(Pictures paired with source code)
[Start of section]
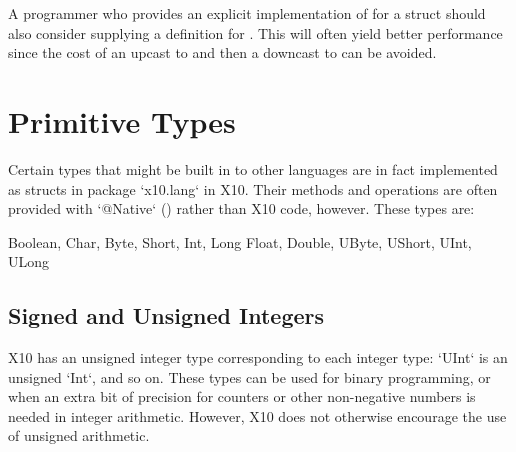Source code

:A programmer who provides an explicit implementation
of  for a struct  should also consider
supplying a definition for . This will often
yield better performance since the cost of an upcast to  and
then a downcast to  can be avoided.

\section{Primitive Types}

Certain types that might be built in to other languages are in fact
implemented as structs in package \xcd`x10.lang` in X10. Their methods and
operations are often provided with \xcd`@Native` () rather
than X10 code, however. These types are:
\begin{xten}
Boolean, Char, Byte, Short, Int, Long
Float, Double, UByte, UShort, UInt, ULong
\end{xten}

\subsection{Signed and Unsigned Integers}

X10 has an unsigned integer type corresponding to each integer type:
\xcd`UInt` is an unsigned \xcd`Int`, and so on. These types can be used for
binary programming, or when an extra bit of precision for counters or other
non-negative numbers is needed in integer arithmetic. However, X10 does not
otherwise encourage the use of unsigned arithmetic.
[End of section]
TASK ITEM >> In the entries above, identify every line with the word "These". Copy those lines.

ANSWER >>
than X10 code, however. These types are:
\xcd`UInt` is an unsigned \xcd`Int`, and so on. These types can be used for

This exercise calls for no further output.